Con la finalidad de revisar algunas de las casas de los
militares vecinos, Castro se dirigió a la de Chávez y lo encontró enfermo y
apesadumbrado. El teniente le informó de todo lo que vivió la noche anterior en
Tiuna y además le da la mala noticia de que en los incidentes callejeros “han
asesinado a Felipe Acosta Carlés”, uno de los tres capitanes juramentados con
él y Urdaneta, tiempo atrás en Güere (El samán de Güere) para luchar por un
cambio revolucionario en Venezuela. Castro se queda frío y calma a su amigo que
repite constantemente: “Lo mataron porque no quería arremeter contra la gente
que estaba alzada en un barrio, le dieron en el pecho”.
La información oficial hablaba de que en los hechos había
actuado un francotirador pero ambos militares sabían -y las posteriores
investigaciones ahondaron en este camino- que el hecho era muy confuso. El
calibre de la bala era de las habituales que se usan en el ejército, y además
era vox populi la alta enemistad que existía entre el general Heinz Azpurúa y
los bolivarianos. Y de él partió precisamente la orden de que Acosta Carlés
participara en los hechos que le costaron la vida.
Los verdaderos culpables
Pocos días después del “Caracazo” Hugo Chávez recordaría al
capitán Felipe Acosta Carlés, su camarada muerto, con una de sus poesías de
emergencia.

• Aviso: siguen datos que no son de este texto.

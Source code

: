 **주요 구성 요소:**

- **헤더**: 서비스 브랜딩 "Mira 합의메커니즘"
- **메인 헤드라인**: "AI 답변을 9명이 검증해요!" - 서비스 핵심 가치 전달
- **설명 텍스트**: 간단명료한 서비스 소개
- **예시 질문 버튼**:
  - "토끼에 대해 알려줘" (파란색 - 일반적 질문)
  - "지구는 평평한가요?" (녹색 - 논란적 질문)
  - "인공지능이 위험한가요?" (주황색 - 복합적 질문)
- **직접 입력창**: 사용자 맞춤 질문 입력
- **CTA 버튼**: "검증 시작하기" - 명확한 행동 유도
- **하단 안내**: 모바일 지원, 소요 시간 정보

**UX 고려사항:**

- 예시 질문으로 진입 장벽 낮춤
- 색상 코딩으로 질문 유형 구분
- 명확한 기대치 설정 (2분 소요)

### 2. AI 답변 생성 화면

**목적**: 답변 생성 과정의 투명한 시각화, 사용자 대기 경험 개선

Era un homenaje al caído pero también una clara advertencia:
Mataron a Felipe Acosta,
a Felipe Acosta Carlés,
quien lo mató no imagina
lo que vendrá en adelante
y mucho menos sabrán
los verdaderos culpables
de la miseria de América,
de Simón la Patria Grande,
la fuerza que ahora palpita
dentro de la tiera madre,
en el alma de estos pueblos
que tienen siglos con hambre,
buscando sobrevivir
al explotador infame,
ésos, no tendrán perdón,
llámense como se llamen.
El presidente desnudo
¿Pero qué hacía y pensaba Carlos Andrés Pérez en la noche
del 27 y madrugada del 28?
En un momento habló con el ministro de Defensa, Ítalo del
Valle Alliegro, a quien había requerido desesperado después de regresar de
Barquisimeto. Éste le confirmaba todos sus presagios: la situación era más que
delicada, la turba de manifestantes era totalmente dueña de las calles. CAP no
lo dudó y dio orden de que se movilicen tropas del ejército desde el interior,
pues Caracas no contaba con efectivos suficientes para semejante alzamiento
popular.
Luego, ya eran más de la una de la madrugada del 28, subió a
su cuarto y se acostó para intentar dormir. Antes, pidió que lo despertaran
“sólo si sucedía algo muy importante”.
El teléfono no dejó de repicar -recuerda ahora lgnacio
Betancourt, testigo de lujo de aquella noche y otro de los que vivieron el
“Caracazo” como una derrota-, “nos llamaban desde Coche, El Valle, Caricuao, La
Vega y otras parroquias caraqueñas. Eran voces de angustia y desasosiego. Hagan
algo, díganle a Carlos Andrés que me están destruyendo la casita y me están
robando todo, pedía una compañera de AD desde Antimano. Era cierto, incluso
durante toda la madrugada hubo saqueos en las inmediaciones de Miraflores.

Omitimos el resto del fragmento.